The U.S.
Navy may need to look no further than the water around its ships to produce jet
fuel, according to a program underway at its research laboratory.
The
technology would free the Navy from the logistical and economic challenges of
refueling ships underway.
In 2011,
for example, nearly 600 million gallons of fuel were transferred to Navy
vessels at sea from oil tankers.

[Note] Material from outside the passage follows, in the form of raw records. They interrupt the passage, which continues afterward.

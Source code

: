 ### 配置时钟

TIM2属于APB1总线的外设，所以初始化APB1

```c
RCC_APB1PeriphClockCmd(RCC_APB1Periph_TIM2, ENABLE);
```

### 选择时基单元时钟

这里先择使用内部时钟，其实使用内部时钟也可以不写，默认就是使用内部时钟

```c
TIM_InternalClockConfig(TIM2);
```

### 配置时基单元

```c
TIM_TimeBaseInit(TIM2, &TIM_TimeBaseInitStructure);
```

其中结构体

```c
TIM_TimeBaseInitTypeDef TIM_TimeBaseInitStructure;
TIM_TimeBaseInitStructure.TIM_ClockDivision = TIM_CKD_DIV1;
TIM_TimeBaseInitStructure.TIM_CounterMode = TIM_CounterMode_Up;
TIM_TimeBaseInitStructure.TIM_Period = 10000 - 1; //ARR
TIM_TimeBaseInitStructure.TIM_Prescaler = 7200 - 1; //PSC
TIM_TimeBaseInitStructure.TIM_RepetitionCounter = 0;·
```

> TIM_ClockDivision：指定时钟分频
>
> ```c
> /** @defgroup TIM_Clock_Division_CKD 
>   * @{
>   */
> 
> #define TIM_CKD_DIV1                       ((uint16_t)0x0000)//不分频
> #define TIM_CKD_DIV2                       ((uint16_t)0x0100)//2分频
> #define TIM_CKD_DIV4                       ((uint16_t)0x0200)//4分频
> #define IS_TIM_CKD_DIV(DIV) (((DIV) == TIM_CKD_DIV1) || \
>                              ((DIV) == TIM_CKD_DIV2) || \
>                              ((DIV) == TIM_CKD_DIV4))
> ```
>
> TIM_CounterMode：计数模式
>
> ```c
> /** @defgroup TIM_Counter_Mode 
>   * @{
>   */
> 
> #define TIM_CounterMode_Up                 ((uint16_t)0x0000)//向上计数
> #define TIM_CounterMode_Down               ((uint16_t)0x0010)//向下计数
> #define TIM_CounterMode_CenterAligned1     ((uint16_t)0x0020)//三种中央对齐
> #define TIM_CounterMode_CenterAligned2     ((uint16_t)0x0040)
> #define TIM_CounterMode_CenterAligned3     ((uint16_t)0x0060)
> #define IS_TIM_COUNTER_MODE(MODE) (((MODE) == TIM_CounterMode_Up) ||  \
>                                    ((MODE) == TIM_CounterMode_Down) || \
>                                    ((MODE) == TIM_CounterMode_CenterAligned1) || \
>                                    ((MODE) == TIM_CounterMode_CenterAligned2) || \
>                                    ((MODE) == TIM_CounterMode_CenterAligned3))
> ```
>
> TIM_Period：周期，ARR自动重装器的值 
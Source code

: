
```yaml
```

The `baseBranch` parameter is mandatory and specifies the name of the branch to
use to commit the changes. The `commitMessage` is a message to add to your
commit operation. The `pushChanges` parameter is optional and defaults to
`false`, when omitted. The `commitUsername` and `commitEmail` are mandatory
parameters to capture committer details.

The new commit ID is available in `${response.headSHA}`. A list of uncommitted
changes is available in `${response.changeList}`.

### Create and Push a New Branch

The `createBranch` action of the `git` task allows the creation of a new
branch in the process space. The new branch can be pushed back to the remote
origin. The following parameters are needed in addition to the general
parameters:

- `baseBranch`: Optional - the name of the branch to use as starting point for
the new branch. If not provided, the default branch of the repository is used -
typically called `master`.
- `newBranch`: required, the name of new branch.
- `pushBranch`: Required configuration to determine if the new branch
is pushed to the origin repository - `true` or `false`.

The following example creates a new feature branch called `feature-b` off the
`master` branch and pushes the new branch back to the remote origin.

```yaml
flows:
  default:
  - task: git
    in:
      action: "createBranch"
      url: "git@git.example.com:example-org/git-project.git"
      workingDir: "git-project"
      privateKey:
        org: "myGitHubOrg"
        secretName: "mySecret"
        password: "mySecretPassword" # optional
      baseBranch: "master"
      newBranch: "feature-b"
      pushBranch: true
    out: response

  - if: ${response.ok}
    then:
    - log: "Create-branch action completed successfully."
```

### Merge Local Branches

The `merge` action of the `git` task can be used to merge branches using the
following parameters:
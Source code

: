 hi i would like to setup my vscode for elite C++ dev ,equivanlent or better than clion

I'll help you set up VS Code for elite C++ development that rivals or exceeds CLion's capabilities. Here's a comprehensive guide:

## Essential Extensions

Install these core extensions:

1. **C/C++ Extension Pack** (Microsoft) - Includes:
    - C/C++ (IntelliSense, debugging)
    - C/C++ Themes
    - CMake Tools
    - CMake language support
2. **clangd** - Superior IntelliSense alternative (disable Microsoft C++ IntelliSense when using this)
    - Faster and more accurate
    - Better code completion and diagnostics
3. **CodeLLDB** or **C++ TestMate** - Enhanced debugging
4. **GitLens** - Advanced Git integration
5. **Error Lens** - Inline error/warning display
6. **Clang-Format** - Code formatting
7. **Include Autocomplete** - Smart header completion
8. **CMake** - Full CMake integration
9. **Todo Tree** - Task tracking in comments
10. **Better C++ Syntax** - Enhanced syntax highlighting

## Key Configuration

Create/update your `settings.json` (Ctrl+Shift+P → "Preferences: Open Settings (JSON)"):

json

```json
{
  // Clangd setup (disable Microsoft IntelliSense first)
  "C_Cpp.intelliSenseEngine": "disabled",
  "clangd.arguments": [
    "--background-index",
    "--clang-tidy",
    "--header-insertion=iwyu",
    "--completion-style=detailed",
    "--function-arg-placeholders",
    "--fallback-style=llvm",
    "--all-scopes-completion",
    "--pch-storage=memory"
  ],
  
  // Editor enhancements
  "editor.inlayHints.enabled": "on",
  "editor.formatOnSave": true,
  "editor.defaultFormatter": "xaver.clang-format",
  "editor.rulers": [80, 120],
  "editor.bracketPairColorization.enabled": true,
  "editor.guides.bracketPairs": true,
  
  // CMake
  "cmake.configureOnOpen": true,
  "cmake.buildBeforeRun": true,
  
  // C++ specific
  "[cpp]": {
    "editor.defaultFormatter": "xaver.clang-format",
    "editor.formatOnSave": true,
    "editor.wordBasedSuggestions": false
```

The challenges of doing this are risky in
stormy weather, more so while engaged in battle.
Add in
volatile fossil fuel prices that are projected to trend higher in the future,
and producing your own while underway begins to make sense, according to the
Navy.
The
technology involves extracting carbon dioxide and hydrogen gas from seawater
and then using catalysts to convert them into a class of jet fuel called J-5
that meets Navy safety specifications.
J-5 has
been proposed as the energy source for all Navy operations, including fighter
jets as well as shipboard boilers, diesels and marine gas turbines.
This can
all be done for between $3 to $6 per gallon, according to a feasibility study
published in the Journal of Renewable and Sustainable Energy.
“This
cost includes capital costs, operation and maintenance, and electrical
generation cost for synthesizing the fuel,” Heather Willauer, the study's lead
author at the Naval Research Laboratory, told NBC News in an email.
The
largest capital- and energy-intensive part of the process, she noted, is the
hydrogen production, which “requires nearly 60 percent of the amount of energy
that would be stored in the liquid hydrocarbon fuel.”
The team
elaborates in the paper that the “though the energy balance is unfavorable,
electricity cannot and never will be able to fuel jet turbines.”
The
electricity to produce the fuel would come from either ocean thermal energy
conversion (OTEC) technology or onboard nuclear power technologies.
More
technical details on the process are available in a press release and the
Journal of Renewable and Sustainable Energy.
“The
technology may be ready for testing at sea in 8 to 10 years, depending on
funding,” Willauer noted.
Another
renewable energy effort already underway at the Navy involving the use of
drop-in biofuels to help gain energy independence has met strong political
resistance, especially because the experimental fuels cost $27 per gallon to produce.
At $3 to
$6 per gallon, perhaps turning seawater into jet fuel is more politically
salable. Time will tell.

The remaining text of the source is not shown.